AI Where It Matters: Where, Why, and How Developers Want AI Support in Daily Work
Rudrajit Choudhuri, Carmen Badea, Christian Bird, Jenna Butler, Rob DeLine, Brian Houck
Stop building AI for every dev task. Prioritize low-stakes, high-effort work: code generation, test scaffolding, documentation. For high-stakes tasks like debugging or architecture, focus on explainability and human-in-the-loop controls, not automation.
Developers adopt AI coding tools unevenly—some tasks see 80% uptake, others get ignored. We don't know which friction points actually warrant AI investment versus which are just hype.

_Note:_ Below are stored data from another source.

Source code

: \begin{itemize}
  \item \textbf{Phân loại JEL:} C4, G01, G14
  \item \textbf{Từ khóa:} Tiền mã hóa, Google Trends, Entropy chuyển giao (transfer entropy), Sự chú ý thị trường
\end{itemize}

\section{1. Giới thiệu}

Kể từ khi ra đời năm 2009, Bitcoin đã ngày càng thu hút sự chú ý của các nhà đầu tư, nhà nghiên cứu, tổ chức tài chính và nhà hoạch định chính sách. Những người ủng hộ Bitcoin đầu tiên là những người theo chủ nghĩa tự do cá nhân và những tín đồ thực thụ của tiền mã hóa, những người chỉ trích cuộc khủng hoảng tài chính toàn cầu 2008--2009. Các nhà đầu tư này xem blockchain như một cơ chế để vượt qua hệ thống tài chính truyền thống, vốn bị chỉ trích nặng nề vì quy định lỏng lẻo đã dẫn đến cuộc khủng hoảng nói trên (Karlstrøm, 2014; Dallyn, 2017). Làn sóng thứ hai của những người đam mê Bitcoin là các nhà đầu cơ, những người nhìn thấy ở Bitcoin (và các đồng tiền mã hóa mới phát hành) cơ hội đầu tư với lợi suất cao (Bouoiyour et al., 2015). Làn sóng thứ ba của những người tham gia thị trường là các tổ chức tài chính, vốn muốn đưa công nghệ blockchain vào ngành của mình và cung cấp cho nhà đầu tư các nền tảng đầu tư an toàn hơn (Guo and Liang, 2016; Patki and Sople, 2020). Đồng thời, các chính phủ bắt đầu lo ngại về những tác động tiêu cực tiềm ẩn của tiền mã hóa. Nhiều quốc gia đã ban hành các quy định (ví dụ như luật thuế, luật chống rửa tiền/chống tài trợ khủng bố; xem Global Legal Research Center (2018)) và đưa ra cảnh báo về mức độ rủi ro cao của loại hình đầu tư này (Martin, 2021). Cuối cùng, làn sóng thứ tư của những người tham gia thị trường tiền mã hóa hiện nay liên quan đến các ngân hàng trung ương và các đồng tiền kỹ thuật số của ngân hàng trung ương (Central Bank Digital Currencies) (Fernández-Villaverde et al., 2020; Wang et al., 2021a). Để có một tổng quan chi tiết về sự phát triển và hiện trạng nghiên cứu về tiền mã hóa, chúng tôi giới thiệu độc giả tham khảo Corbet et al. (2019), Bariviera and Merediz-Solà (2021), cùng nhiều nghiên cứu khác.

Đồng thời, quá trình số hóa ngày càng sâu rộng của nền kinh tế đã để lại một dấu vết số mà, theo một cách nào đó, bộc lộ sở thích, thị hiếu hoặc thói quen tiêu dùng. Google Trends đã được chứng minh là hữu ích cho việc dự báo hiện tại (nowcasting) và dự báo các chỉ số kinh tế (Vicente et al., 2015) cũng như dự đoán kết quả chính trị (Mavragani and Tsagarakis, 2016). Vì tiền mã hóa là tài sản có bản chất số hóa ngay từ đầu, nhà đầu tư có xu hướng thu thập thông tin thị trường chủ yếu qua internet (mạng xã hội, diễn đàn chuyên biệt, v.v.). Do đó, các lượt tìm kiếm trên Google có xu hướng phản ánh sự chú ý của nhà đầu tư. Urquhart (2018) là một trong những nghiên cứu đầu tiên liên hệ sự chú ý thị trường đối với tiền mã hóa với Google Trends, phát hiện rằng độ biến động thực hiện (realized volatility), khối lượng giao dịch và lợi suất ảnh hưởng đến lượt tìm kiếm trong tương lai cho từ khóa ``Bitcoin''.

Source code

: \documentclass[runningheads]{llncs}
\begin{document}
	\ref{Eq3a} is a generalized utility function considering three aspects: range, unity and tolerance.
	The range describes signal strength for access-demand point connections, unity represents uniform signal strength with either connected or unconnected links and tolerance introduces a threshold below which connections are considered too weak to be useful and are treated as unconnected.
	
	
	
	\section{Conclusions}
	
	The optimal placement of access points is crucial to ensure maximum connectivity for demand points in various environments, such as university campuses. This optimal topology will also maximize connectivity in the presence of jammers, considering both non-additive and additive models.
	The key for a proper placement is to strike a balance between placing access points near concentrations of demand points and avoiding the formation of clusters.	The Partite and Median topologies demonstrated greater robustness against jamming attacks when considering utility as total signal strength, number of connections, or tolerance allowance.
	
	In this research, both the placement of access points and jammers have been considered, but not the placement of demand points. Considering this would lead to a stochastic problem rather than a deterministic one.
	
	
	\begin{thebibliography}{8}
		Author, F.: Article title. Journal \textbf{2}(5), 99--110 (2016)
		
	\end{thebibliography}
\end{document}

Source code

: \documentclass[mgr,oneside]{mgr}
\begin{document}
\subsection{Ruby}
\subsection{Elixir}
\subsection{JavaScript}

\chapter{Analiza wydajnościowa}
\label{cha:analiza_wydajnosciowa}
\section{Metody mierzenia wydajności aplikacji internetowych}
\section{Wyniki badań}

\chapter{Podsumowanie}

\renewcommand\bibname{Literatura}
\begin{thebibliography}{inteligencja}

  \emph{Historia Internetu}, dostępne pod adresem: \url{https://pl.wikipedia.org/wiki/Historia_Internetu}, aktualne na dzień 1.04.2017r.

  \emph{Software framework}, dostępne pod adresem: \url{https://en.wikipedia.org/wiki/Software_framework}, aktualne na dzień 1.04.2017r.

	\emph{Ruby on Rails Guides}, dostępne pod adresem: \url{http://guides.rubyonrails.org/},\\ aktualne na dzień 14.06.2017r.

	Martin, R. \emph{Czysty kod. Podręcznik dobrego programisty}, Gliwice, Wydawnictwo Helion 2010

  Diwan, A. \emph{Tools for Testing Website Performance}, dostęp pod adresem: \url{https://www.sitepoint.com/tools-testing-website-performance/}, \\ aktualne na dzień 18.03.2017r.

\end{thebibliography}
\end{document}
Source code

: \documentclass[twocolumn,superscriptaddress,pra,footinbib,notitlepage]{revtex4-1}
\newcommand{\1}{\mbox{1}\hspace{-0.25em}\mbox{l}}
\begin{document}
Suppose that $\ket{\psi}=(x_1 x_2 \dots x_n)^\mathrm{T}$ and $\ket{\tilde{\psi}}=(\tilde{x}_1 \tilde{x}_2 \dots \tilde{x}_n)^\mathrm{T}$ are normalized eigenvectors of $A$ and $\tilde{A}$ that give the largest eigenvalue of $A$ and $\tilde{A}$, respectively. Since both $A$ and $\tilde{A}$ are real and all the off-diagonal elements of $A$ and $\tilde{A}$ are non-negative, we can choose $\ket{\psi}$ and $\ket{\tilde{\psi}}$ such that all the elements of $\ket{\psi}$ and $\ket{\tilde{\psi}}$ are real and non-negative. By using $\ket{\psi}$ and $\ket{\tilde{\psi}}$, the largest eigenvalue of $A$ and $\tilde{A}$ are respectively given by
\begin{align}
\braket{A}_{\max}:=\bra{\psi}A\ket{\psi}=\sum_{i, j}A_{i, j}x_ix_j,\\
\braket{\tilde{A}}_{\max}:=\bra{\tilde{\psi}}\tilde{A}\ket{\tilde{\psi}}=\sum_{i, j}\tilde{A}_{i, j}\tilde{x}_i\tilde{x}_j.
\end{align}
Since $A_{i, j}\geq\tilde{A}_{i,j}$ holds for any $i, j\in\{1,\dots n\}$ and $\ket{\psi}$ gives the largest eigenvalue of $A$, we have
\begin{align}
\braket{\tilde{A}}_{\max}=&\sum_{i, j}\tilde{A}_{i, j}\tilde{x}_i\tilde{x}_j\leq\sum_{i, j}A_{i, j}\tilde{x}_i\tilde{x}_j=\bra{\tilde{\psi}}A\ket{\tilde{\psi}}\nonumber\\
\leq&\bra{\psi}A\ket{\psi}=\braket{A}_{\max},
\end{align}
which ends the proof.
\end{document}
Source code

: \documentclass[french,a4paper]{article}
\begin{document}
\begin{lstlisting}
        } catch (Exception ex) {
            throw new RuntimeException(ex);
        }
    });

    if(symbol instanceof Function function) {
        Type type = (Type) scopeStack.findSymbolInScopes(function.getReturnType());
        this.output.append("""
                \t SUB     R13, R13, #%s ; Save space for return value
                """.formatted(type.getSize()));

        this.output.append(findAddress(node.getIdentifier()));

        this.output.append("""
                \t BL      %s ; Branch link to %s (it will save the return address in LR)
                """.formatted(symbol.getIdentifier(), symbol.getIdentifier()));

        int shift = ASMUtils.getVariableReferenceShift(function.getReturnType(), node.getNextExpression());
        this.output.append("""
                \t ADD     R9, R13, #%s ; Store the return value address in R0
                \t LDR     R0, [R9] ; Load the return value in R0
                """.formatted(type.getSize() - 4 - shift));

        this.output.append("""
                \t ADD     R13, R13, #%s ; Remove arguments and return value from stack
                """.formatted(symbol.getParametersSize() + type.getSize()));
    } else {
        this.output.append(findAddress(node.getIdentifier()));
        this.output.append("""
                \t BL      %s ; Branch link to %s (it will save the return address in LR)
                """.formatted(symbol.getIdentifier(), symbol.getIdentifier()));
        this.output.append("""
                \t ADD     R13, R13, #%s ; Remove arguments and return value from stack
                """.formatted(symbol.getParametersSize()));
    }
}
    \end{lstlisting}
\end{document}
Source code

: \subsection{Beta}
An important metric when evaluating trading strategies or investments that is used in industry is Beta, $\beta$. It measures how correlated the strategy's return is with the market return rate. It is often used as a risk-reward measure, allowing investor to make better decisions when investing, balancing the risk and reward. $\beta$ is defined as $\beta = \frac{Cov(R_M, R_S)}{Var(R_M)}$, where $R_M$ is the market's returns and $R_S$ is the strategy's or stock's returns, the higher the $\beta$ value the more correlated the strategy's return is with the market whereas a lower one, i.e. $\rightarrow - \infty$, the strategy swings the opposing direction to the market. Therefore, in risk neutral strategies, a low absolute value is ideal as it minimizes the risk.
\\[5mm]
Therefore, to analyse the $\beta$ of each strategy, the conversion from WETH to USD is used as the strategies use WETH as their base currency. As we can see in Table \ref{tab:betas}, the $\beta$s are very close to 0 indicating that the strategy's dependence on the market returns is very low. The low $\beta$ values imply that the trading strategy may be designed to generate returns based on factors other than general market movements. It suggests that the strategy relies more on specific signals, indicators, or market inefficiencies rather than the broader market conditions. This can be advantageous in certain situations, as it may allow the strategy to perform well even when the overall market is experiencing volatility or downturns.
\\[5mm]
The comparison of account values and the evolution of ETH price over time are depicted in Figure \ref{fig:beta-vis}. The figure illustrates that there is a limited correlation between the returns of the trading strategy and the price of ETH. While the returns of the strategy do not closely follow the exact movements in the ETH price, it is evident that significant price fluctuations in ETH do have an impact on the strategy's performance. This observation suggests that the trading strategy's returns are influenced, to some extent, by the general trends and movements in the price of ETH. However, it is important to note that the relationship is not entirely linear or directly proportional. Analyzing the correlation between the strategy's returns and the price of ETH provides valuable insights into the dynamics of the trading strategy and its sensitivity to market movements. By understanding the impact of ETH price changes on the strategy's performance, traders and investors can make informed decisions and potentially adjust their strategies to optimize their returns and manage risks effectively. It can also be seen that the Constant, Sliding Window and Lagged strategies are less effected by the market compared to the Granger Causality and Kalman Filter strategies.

Method: 860 developers mapped their tasks using cognitive appraisal theory, revealing that developers want AI for high-effort, low-stakes work (boilerplate, documentation) but reject it for high-stakes debugging where errors cascade. The study provides the first task-aware adoption matrix: developers rated 'routine coding' as prime AI territory (high effort, low consequence) while flagging 'architecture decisions' as a no-go zone (high consequence, requires human judgment). This isn't about capability—it's about risk tolerance.
Caveats: Self-reported perceptions, not observed behavior. Developers may overestimate their willingness to use AI in low-stakes tasks.
Reflections: How do adoption patterns shift as developers gain experience with AI tools over 6-12 months? · What specific explainability features would make developers trust AI in higher-stakes debugging scenarios? · Do these task preferences hold across different programming languages and domains (web vs. systems vs. data science)?